» **Records drawn from a dataset**
------------------------------------------------------------

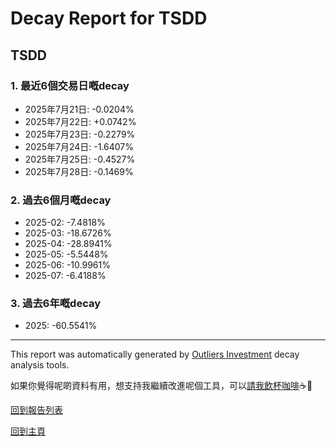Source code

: # Decay Report for TSDD

## TSDD

### 1. 最近6個交易日嘅decay

- 2025年7月21日: -0.0204%
- 2025年7月22日: +0.0742%
- 2025年7月23日: -0.2279%
- 2025年7月24日: -1.6407%
- 2025年7月25日: -0.4527%
- 2025年7月28日: -0.1469%

### 2. 過去6個月嘅decay

- 2025-02: -7.4818%
- 2025-03: -18.6726%
- 2025-04: -28.8941%
- 2025-05: -5.5448%
- 2025-06: -10.9961%
- 2025-07: -6.4188%

### 3. 過去6年嘅decay

- 2025: -60.5541%

------------------------------
This report was automatically generated by [Outliers Investment](https://outliersecon.github.io/Outliers-Investment/) decay analysis tools.

如果你覺得呢啲資料有用，想支持我繼續改進呢個工具，可以[請我飲杯咖啡](https://buymeacoffee.com/outliersecon)☕🙏

[回到報告列表](https://outliersecon.github.io/Outliers-Investment/reports/reports_public)

[回到主頁](https://outliersecon.github.io/Outliers-Investment/)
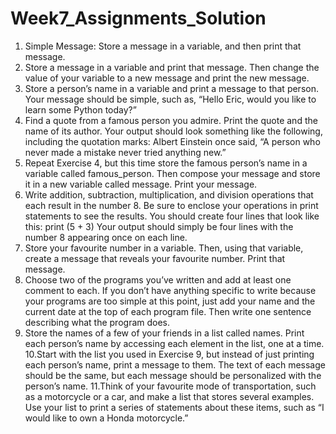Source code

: # Week7_Assignments_Solution
1. Simple Message: Store a message in a variable, and then print that message.
2. Store a message in a variable and print that message. Then change the 
value of your variable to a new message and print the new message.
3. Store a person’s name in a variable and print a message to that person. 
Your message should be simple, such as, “Hello Eric, would you like to 
learn some Python today?”
4. Find a quote from a famous person you admire. Print the quote and the 
name of its author. Your output should look something like the following, 
including the quotation marks: Albert Einstein once said, “A person who 
never made a mistake never tried anything new.”
5. Repeat Exercise 4, but this time store the famous person’s name in a 
variable called famous_person. Then compose your message and store it in 
a new variable called message. Print your message.
6. Write addition, subtraction, multiplication, and division operations that 
each result in the number 8. Be sure to enclose your operations in print 
statements to see the results. You should create four lines that look like 
this: print (5 + 3)
Your output should simply be four lines with the number 8 appearing once 
on each line.
7. Store your favourite number in a variable. Then, using that variable, create 
a message that reveals your favourite number. Print that message.
8. Choose two of the programs you’ve written and add at least one comment 
to each. If you don’t have anything specific to write because your programs 
are too simple at this point, just add your name and the current date at the 
top of each program file. Then write one sentence describing what the 
program does.
9. Store the names of a few of your friends in a list called names. Print each 
person’s name by accessing each element in the list, one at a time.
10.Start with the list you used in Exercise 9, but instead of just printing each 
person’s name, print a message to them. The text of each message should 
be the same, but each message should be personalized with the person’s
name.
11.Think of your favourite mode of transportation, such as a motorcycle or a 
car, and make a list that stores several examples. Use your list to print a 
series of statements about these items, such as “I would like to own a 
Honda motorcycle.”
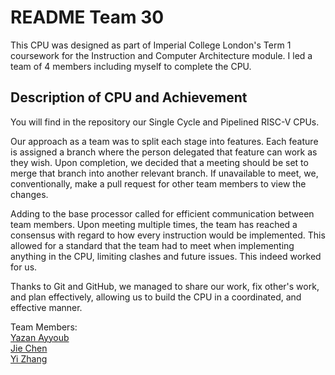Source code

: # README Team 30
This CPU was designed as part of Imperial College London's Term 1 coursework for the Instruction and Computer Architecture module. I led a team of 4 members including myself to complete the CPU.
## Description of CPU and Achievement
You will find in the repository our Single Cycle and Pipelined RISC-V CPUs.

Our approach as a team was to split each stage into features. Each feature is assigned a branch where the person delegated that feature can work as they wish. Upon completion, we decided that a meeting should be set to merge that branch into another relevant branch. If unavailable to meet, we, conventionally, make a pull request for other team members to view the changes.

Adding to the base processor called for efficient communication between team members. Upon meeting multiple times, the team has reached a consensus with regard to how every instruction would be implemented. This allowed for a standard that the team had to meet when implementing anything in the CPU, limiting clashes and future issues. This indeed worked for us.

Thanks to Git and GitHub, we managed to share our work, fix other's work, and plan effectively, allowing us to build the CPU in a coordinated, and effective manner.

Team Members:  
[Yazan Ayyoub](https://github.com/yayyzan)  
[Jie Chen](https://github.com/3136321049)  
[Yi Zhang](https://github.com/Yi-Zhang-IC)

------------------------------------------------------------

» **Activity**
Output the lines above exactly, but only those between the line holding "value of your" and the line holding "this: print (5 + 3)", inclusive.

» **Answer**
value of your variable to a new message and print the new message.
3. Store a person’s name in a variable and print a message to that person. 
Your message should be simple, such as, “Hello Eric, would you like to 
learn some Python today?”
4. Find a quote from a famous person you admire. Print the quote and the 
name of its author. Your output should look something like the following, 
including the quotation marks: Albert Einstein once said, “A person who 
never made a mistake never tried anything new.”
5. Repeat Exercise 4, but this time store the famous person’s name in a 
variable called famous_person. Then compose your message and store it in 
a new variable called message. Print your message.
6. Write addition, subtraction, multiplication, and division operations that 
each result in the number 8. Be sure to enclose your operations in print 
statements to see the results. You should create four lines that look like 
this: print (5 + 3)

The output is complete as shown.